Différentes systèmes de gestion de base de données (SGBD) plus ou moins standardisé :
Base utilisée pour les exercices, pas de serveur à configurer embarqué dans un fichier sqlite.
Ensemble de n-uplets
Définition d’opération élémentaires permettant d’extraire les informations recherchées.
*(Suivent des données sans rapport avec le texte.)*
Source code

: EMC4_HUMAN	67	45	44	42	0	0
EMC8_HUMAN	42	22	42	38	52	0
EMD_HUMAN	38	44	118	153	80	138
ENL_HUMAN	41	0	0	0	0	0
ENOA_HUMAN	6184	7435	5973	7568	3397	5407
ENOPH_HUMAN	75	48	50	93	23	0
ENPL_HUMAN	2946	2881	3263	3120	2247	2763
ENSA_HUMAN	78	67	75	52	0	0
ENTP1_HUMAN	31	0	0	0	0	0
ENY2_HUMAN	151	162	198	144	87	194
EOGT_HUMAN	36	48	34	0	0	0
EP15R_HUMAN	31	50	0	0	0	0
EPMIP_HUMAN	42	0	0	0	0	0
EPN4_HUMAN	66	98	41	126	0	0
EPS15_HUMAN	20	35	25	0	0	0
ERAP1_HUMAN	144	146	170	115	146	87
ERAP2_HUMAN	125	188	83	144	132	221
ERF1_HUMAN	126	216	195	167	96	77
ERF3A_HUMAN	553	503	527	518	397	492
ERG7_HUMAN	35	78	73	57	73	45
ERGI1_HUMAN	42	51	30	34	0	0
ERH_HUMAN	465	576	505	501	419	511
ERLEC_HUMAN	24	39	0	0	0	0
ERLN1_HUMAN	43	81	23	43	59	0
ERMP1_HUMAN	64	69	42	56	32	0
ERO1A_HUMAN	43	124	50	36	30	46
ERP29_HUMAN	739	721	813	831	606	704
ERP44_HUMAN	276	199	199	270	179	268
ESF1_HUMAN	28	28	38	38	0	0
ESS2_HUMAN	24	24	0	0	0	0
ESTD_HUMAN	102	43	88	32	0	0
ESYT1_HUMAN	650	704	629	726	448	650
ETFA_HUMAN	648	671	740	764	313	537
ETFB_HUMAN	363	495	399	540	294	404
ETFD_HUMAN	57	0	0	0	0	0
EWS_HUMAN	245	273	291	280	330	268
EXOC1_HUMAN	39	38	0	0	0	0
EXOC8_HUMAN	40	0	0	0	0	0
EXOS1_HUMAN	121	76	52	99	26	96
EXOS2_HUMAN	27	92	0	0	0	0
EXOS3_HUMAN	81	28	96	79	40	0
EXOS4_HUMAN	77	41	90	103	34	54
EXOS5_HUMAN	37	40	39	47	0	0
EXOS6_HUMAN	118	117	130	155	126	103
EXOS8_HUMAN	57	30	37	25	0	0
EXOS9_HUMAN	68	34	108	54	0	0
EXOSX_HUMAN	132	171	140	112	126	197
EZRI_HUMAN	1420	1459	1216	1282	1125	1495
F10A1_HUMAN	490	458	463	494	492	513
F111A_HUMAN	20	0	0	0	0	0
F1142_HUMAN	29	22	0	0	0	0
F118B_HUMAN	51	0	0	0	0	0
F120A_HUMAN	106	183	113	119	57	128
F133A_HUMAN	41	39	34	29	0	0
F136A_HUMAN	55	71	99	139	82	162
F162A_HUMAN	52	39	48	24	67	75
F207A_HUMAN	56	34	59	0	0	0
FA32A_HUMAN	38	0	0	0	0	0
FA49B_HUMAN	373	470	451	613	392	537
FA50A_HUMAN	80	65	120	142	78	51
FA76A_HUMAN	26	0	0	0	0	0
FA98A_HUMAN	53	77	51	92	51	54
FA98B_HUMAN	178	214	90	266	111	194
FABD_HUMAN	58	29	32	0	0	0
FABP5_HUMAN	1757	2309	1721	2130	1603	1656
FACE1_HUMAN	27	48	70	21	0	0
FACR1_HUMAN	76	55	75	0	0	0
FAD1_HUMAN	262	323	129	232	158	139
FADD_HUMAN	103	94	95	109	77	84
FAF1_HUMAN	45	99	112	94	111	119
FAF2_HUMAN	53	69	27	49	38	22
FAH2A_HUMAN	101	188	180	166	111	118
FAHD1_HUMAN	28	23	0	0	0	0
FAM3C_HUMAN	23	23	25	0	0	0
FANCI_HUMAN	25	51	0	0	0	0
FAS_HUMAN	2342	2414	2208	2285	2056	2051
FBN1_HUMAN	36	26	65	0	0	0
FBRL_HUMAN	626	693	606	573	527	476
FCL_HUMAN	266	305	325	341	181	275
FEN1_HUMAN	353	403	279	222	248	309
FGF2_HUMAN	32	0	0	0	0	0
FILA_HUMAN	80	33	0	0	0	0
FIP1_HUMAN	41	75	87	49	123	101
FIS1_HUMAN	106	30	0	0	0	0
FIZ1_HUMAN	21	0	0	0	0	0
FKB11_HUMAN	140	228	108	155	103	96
Ces opérations prennent une (opérateurs unaires) ou deux relations (opérateurs binaires) et fournissent une relation en résultat.
SELECT * FROM table WHERE conditions
CREATE TABLE, ALTER TABLE, DROP TABLE
INSERT, UPDATE, DELETE
SELECT attr1 as a, attr2 as b
FROM table1 as t1, table2 as t2
WHERE t1.attr1=t2.attr2 AND t1.attr3> 5
Le résultat est l’ensemble de TOUS les n-uplets (pas de suppression des doublons) respectant la condition et contenant uniquement les attributs indiqués.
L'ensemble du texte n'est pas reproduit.